[Problem details] Transcribe the listing exactly, skipping every picture.

[Records for the exercise]

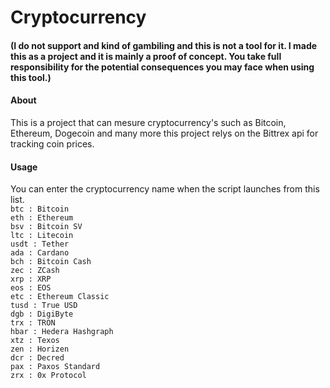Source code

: # Cryptocurrency
#### (I do not support and kind of gambiling and this is not a tool for it. I made this as a project and it is mainly a proof of concept. You take full responsibility for the potential consequences you may face when using this tool.)
#### About
This is a project that can mesure cryptocurrency's such as Bitcoin, Ethereum, Dogecoin and many more
this project relys on the Bittrex api for tracking coin prices.

#### Usage
You can enter the cryptocurrency name when the script launches from this list.  
`btc : Bitcoin`\
 `eth : Ethereum`\
 `bsv : Bitcoin SV`\
 `ltc : Litecoin`\
 `usdt : Tether`\
 `ada : Cardano`\
 `bch : Bitcoin Cash`\
 `zec : ZCash`\
 `xrp : XRP`\
 `eos : EOS`\
 `etc : Ethereum Classic`\
 `tusd : True USD`\
 `dgb : DigiByte`\
 `trx : TRON`\
 `hbar : Hedera Hashgraph`\
 `xtz : Texos`\
 `zen : Horizen`\
 `dcr : Decred`\
 `pax : Paxos Standard`\
 `zrx : 0x Protocol`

[Task result]
Source code

: # Cryptocurrency
#### (I do not support and kind of gambiling and this is not a tool for it. I made this as a project and it is mainly a proof of concept. You take full responsibility for the potential consequences you may face when using this tool.)
#### About
This is a project that can mesure cryptocurrency's such as Bitcoin, Ethereum, Dogecoin and many more
this project relys on the Bittrex api for tracking coin prices.

#### Usage
You can enter the cryptocurrency name when the script launches from this list.  
`btc : Bitcoin`\
 `eth : Ethereum`\
 `bsv : Bitcoin SV`\
 `ltc : Litecoin`\
 `usdt : Tether`\
 `ada : Cardano`\
 `bch : Bitcoin Cash`\
 `zec : ZCash`\
 `xrp : XRP`\
 `eos : EOS`\
 `etc : Ethereum Classic`\
 `tusd : True USD`\
 `dgb : DigiByte`\
 `trx : TRON`\
 `hbar : Hedera Hashgraph`\
 `xtz : Texos`\
 `zen : Horizen`\
 `dcr : Decred`\
 `pax : Paxos Standard`\
 `zrx : 0x Protocol`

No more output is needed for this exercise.